The Committee is concerned about the uncertainties identified in the AGS, such as the correlation between failing banks and sovereign debts or decreased demand in emerging countries, the fragmentation of the financial system, and high unemployment levels. These uncertainties undermine prospects and stand in the way of growth.
It acknowledges that the existence of social and economic disparities makes it difficult to set uniform priorities valid throughout the European Union. In order to draw up relevant country-specific recommendations, the Committee recommends specific measures to ensure dialogue between the Commission and civil society, and to strengthen social dialogue.
The Committee is pleased that an explicit link has been made between the spring Tripartite Social Summit and the European Semester process. It would also like the AGS to be accompanied by a report on the state of play with regard to the Europe 2020 strategy.

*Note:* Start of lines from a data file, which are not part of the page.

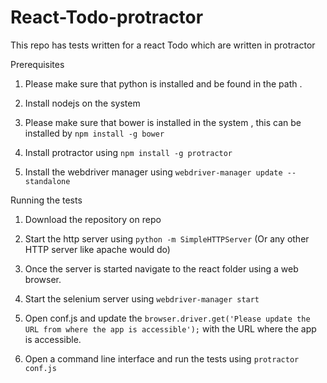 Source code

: React-Todo-protractor
=====================

This repo has tests written for a react Todo which are written in protractor

Prerequisites
1. Please make sure that python is installed and be found in the path .

2. Install nodejs on the system 

3. Please make sure that bower is installed in the system , this can be installed by ```npm install -g bower```

4. Install protractor using ```npm install -g protractor```

5. Install the webdriver manager using ```webdriver-manager update --standalone```

Running the tests

1. Download the repository on repo

2. Start the http server using ```python -m SimpleHTTPServer``` (Or any other HTTP server like apache would do)

3.  Once the server is started navigate to the react folder using a web browser.

4. Start the selenium server using ```webdriver-manager start``` 


5.  Open conf.js and update the ```browser.driver.get('Please update the URL from where the app is accessible');``` with the   URL where the app is accessible.

5.  Open a command line interface and run the tests using ```protractor conf.js```

 
  
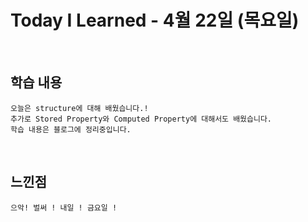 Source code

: # Today I Learned - 4월 22일 (목요일)

<br>

## 학습 내용
```
오늘은 structure에 대해 배웠습니다.!
추가로 Stored Property와 Computed Property에 대해서도 배웠습니다.
학습 내용은 블로그에 정리중입니다.
```

<br>

## 느낀점
```
으악! 벌써 ! 내일 ! 금요일 ! 
```
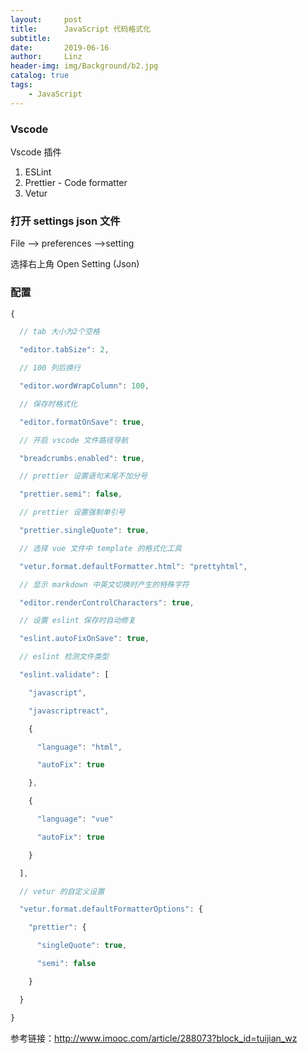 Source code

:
 ```yaml
---
layout:     post
title:      JavaScript 代码格式化
subtitle:   
date:       2019-06-16
author:     Linz
header-img: img/Background/b2.jpg
catalog: true
tags:
    - JavaScript
---
```


### Vscode 

Vscode 插件

1. ESLint
2. Prettier - Code formatter
3. Vetur




### 打开 settings json 文件

File --> preferences -->setting

选择右上角 Open Setting (Json)



### 配置

``` javascript
{

  // tab 大小为2个空格

  "editor.tabSize": 2,

  // 100 列后换行

  "editor.wordWrapColumn": 100,

  // 保存时格式化

  "editor.formatOnSave": true,

  // 开启 vscode 文件路径导航

  "breadcrumbs.enabled": true,

  // prettier 设置语句末尾不加分号

  "prettier.semi": false,

  // prettier 设置强制单引号

  "prettier.singleQuote": true,

  // 选择 vue 文件中 template 的格式化工具

  "vetur.format.defaultFormatter.html": "prettyhtml",

  // 显示 markdown 中英文切换时产生的特殊字符

  "editor.renderControlCharacters": true,

  // 设置 eslint 保存时自动修复

  "eslint.autoFixOnSave": true,

  // eslint 检测文件类型

  "eslint.validate": [

    "javascript",

    "javascriptreact",

    {

      "language": "html",

      "autoFix": true

    },

    {

      "language": "vue"

      "autoFix": true

    }

  ],

  // vetur 的自定义设置

  "vetur.format.defaultFormatterOptions": {

    "prettier": {

      "singleQuote": true,

      "semi": false

    }

  }

}


```

参考链接：http://www.imooc.com/article/288073?block_id=tuijian_wz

The Committee calls for the scoreboard of social indicators to be proactively included in the European Semester on an equal footing with macroeconomic and budgetary indicators. Furthermore, the European Semester's objectives, methods and instruments should continue to include the greening of existing industrial processes in each sector and of the economy as a whole, in order to ensure economic recovery based on a more sustainable model of development.
Finally, this opinion has been drawn up with the March 2014 European Council conclusions in mind; it is also intended to feed into the mid-term review of the EU 2020 strategy. The EU must show ordinary Europeans that it has the political will and detailed vision to bring about deeper integration in order to achieve a "better Europe", i.e. "more Europe" in certain policy areas.